Stored data:
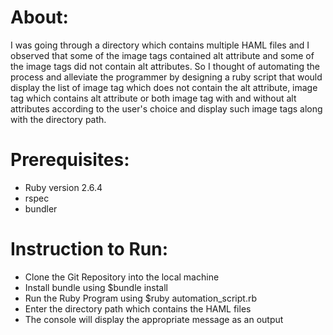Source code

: # About:
I was going through a directory which contains multiple HAML files and I observed that some of the image tags contained alt attribute and some of the image tags did not contain alt attributes. So I thought of automating the process and alleviate the programmer by designing a ruby script that would display the list of image tag which does not contain the alt attribute, image tag which contains alt attribute or both image tag with and without alt attributes according to the user's choice and display such image tags along with the directory path.

# Prerequisites:
- Ruby version 2.6.4
- rspec
- bundler

# Instruction to Run:
- Clone the Git Repository into the local machine
- Install bundle using $bundle install
- Run the Ruby Program using $ruby automation_script.rb
- Enter the directory path which contains the HAML files
- The console will display the appropriate message as an output
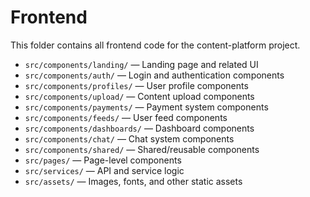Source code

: # Frontend

This folder contains all frontend code for the content-platform project.

- `src/components/landing/` — Landing page and related UI
- `src/components/auth/` — Login and authentication components
- `src/components/profiles/` — User profile components
- `src/components/upload/` — Content upload components
- `src/components/payments/` — Payment system components
- `src/components/feeds/` — User feed components
- `src/components/dashboards/` — Dashboard components
- `src/components/chat/` — Chat system components
- `src/components/shared/` — Shared/reusable components
- `src/pages/` — Page-level components
- `src/services/` — API and service logic
- `src/assets/` — Images, fonts, and other static assets 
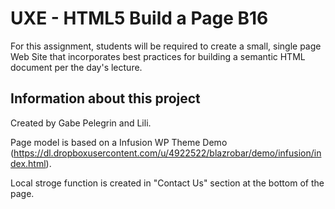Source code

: # UXE - HTML5 Build a Page B16

For this assignment, students will be required to create a small, single page Web Site that incorporates best practices for building a semantic HTML document per the day's lecture.

## Information about this project

Created by Gabe Pelegrin and Lili.

Page model is based on a Infusion WP Theme Demo (https://dl.dropboxusercontent.com/u/4922522/blazrobar/demo/infusion/index.html).

Local stroge function is created in "Contact Us" section at the bottom of the page.


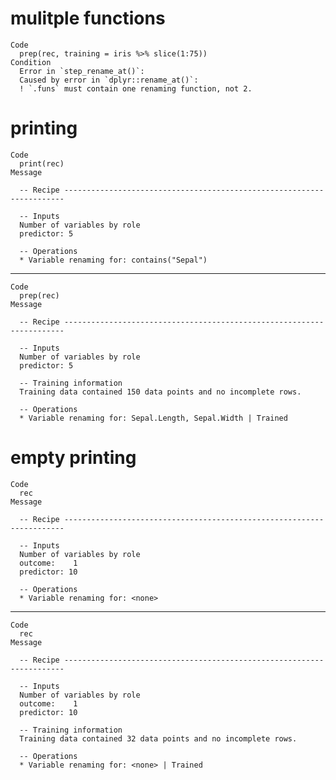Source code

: # mulitple functions

    Code
      prep(rec, training = iris %>% slice(1:75))
    Condition
      Error in `step_rename_at()`:
      Caused by error in `dplyr::rename_at()`:
      ! `.funs` must contain one renaming function, not 2.

# printing

    Code
      print(rec)
    Message
      
      -- Recipe ----------------------------------------------------------------------
      
      -- Inputs 
      Number of variables by role
      predictor: 5
      
      -- Operations 
      * Variable renaming for: contains("Sepal")

---

    Code
      prep(rec)
    Message
      
      -- Recipe ----------------------------------------------------------------------
      
      -- Inputs 
      Number of variables by role
      predictor: 5
      
      -- Training information 
      Training data contained 150 data points and no incomplete rows.
      
      -- Operations 
      * Variable renaming for: Sepal.Length, Sepal.Width | Trained

# empty printing

    Code
      rec
    Message
      
      -- Recipe ----------------------------------------------------------------------
      
      -- Inputs 
      Number of variables by role
      outcome:    1
      predictor: 10
      
      -- Operations 
      * Variable renaming for: <none>

---

    Code
      rec
    Message
      
      -- Recipe ----------------------------------------------------------------------
      
      -- Inputs 
      Number of variables by role
      outcome:    1
      predictor: 10
      
      -- Training information 
      Training data contained 32 data points and no incomplete rows.
      
      -- Operations 
      * Variable renaming for: <none> | Trained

> [Task item] Reproduce the entries above without change, omitting all pictures.

> [Task response]
Source code

: # About:
I was going through a directory which contains multiple HAML files and I observed that some of the image tags contained alt attribute and some of the image tags did not contain alt attributes. So I thought of automating the process and alleviate the programmer by designing a ruby script that would display the list of image tag which does not contain the alt attribute, image tag which contains alt attribute or both image tag with and without alt attributes according to the user's choice and display such image tags along with the directory path.

# Prerequisites:
- Ruby version 2.6.4
- rspec
- bundler

# Instruction to Run:
- Clone the Git Repository into the local machine
- Install bundle using $bundle install
- Run the Ruby Program using $ruby automation_script.rb
- Enter the directory path which contains the HAML files
- The console will display the appropriate message as an output
Source code

: # Frontend

This folder contains all frontend code for the content-platform project.

- `src/components/landing/` — Landing page and related UI
- `src/components/auth/` — Login and authentication components
- `src/components/profiles/` — User profile components
- `src/components/upload/` — Content upload components
- `src/components/payments/` — Payment system components
- `src/components/feeds/` — User feed components
- `src/components/dashboards/` — Dashboard components
- `src/components/chat/` — Chat system components
- `src/components/shared/` — Shared/reusable components
- `src/pages/` — Page-level components
- `src/services/` — API and service logic
- `src/assets/` — Images, fonts, and other static assets 
Source code

: # UXE - HTML5 Build a Page B16

For this assignment, students will be required to create a small, single page Web Site that incorporates best practices for building a semantic HTML document per the day's lecture.

## Information about this project

Created by Gabe Pelegrin and Lili.

Page model is based on a Infusion WP Theme Demo (https://dl.dropboxusercontent.com/u/4922522/blazrobar/demo/infusion/index.html).

Local stroge function is created in "Contact Us" section at the bottom of the page.


Source code

: # mulitple functions

    Code
      prep(rec, training = iris %>% slice(1:75))
    Condition
      Error in `step_rename_at()`:
      Caused by error in `dplyr::rename_at()`:
      ! `.funs` must contain one renaming function, not 2.

# printing

    Code
      print(rec)
    Message
      
      -- Recipe ----------------------------------------------------------------------
      
      -- Inputs 
      Number of variables by role
      predictor: 5
      
      -- Operations 
      * Variable renaming for: contains("Sepal")

---

    Code
      prep(rec)
    Message
      
      -- Recipe ----------------------------------------------------------------------
      
      -- Inputs 
      Number of variables by role
      predictor: 5
      
      -- Training information 
      Training data contained 150 data points and no incomplete rows.
      
      -- Operations 
      * Variable renaming for: Sepal.Length, Sepal.Width | Trained

# empty printing

    Code
      rec
    Message
      
      -- Recipe ----------------------------------------------------------------------
      
      -- Inputs 
      Number of variables by role
      outcome:    1
      predictor: 10
      
      -- Operations 
      * Variable renaming for: <none>

---

    Code
      rec
    Message
      
      -- Recipe ----------------------------------------------------------------------
      
      -- Inputs 
      Number of variables by role
      outcome:    1
      predictor: 10
      
      -- Training information 
      Training data contained 32 data points and no incomplete rows.
      
      -- Operations 
      * Variable renaming for: <none> | Trained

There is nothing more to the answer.